# Exercise instructions
Print the data exactly as written, but leave out each picture.
━━━━
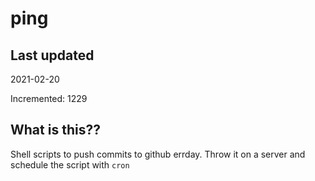 # ping

## Last updated
2021-02-20

Incremented: 1229

## What is this??
Shell scripts to push commits to github errday. Throw it on a server and schedule the script with `cron`
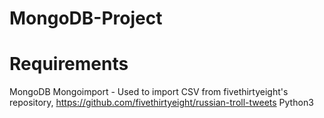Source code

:# MongoDB-Project

# Requirements
MongoDB
Mongoimport - Used to import CSV from fivethirtyeight's repository, https://github.com/fivethirtyeight/russian-troll-tweets
Python3
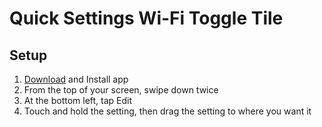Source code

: # Quick Settings Wi-Fi Toggle Tile

## Setup

1. [Download](download/quick-settings-wifi-toggle-tile.apk) and Install app
2. From the top of your screen, swipe down twice
3. At the bottom left, tap Edit
4. Touch and hold the setting, then drag the setting to where you want it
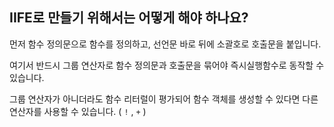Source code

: ## IIFE로 만들기 위해서는 어떻게 해야 하나요?

먼저 함수 정의문으로 함수를 정의하고, 선언문 바로 뒤에 소괄호로 호출문을 붙입니다.

여기서 반드시 그룹 연산자로 함수 정의문과 호출문을 묶어야 즉시실행함수로 동작할 수 있습니다.

그룹 연산자가 아니더라도 함수 리터럴이 평가되어 함수 객체를 생성할 수 있다면 다른 연산자를 사용할 수 있습니다. ( `!` , `+` )
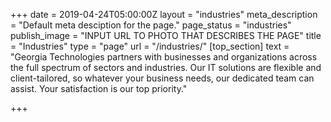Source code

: +++
date = 2019-04-24T05:00:00Z
layout = "industries"
meta_description = "Default meta desciption for the page."
page_status = "industries"
publish_image = "INPUT URL TO PHOTO THAT DESCRIBES THE PAGE"
title = "Industries"
type = "page"
url = "/industries/"
[top_section]
text = "Georgia Technologies partners with businesses and organizations across the full spectrum of sectors and industries. Our IT solutions are flexible and client-tailored, so whatever your business needs, our dedicated team can assist. Your satisfaction is our top priority."

+++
━━━━
# Answer to this task
 # ping

## Last updated
2021-02-20

Incremented: 1229

## What is this??
Shell scripts to push commits to github errday. Throw it on a server and schedule the script with `cron`
Source code

:# MongoDB-Project

# Requirements
MongoDB
Mongoimport - Used to import CSV from fivethirtyeight's repository, https://github.com/fivethirtyeight/russian-troll-tweets
Python3
Source code

: # Quick Settings Wi-Fi Toggle Tile

## Setup

1. [Download](download/quick-settings-wifi-toggle-tile.apk) and Install app
2. From the top of your screen, swipe down twice
3. At the bottom left, tap Edit
4. Touch and hold the setting, then drag the setting to where you want it
Source code

: ## IIFE로 만들기 위해서는 어떻게 해야 하나요?

먼저 함수 정의문으로 함수를 정의하고, 선언문 바로 뒤에 소괄호로 호출문을 붙입니다.

여기서 반드시 그룹 연산자로 함수 정의문과 호출문을 묶어야 즉시실행함수로 동작할 수 있습니다.

그룹 연산자가 아니더라도 함수 리터럴이 평가되어 함수 객체를 생성할 수 있다면 다른 연산자를 사용할 수 있습니다. ( `!` , `+` )
Source code

: +++
date = 2019-04-24T05:00:00Z
layout = "industries"
meta_description = "Default meta desciption for the page."
page_status = "industries"
publish_image = "INPUT URL TO PHOTO THAT DESCRIBES THE PAGE"
title = "Industries"
type = "page"
url = "/industries/"
[top_section]
text = "Georgia Technologies partners with businesses and organizations across the full spectrum of sectors and industries. Our IT solutions are flexible and client-tailored, so whatever your business needs, our dedicated team can assist. Your satisfaction is our top priority."

+++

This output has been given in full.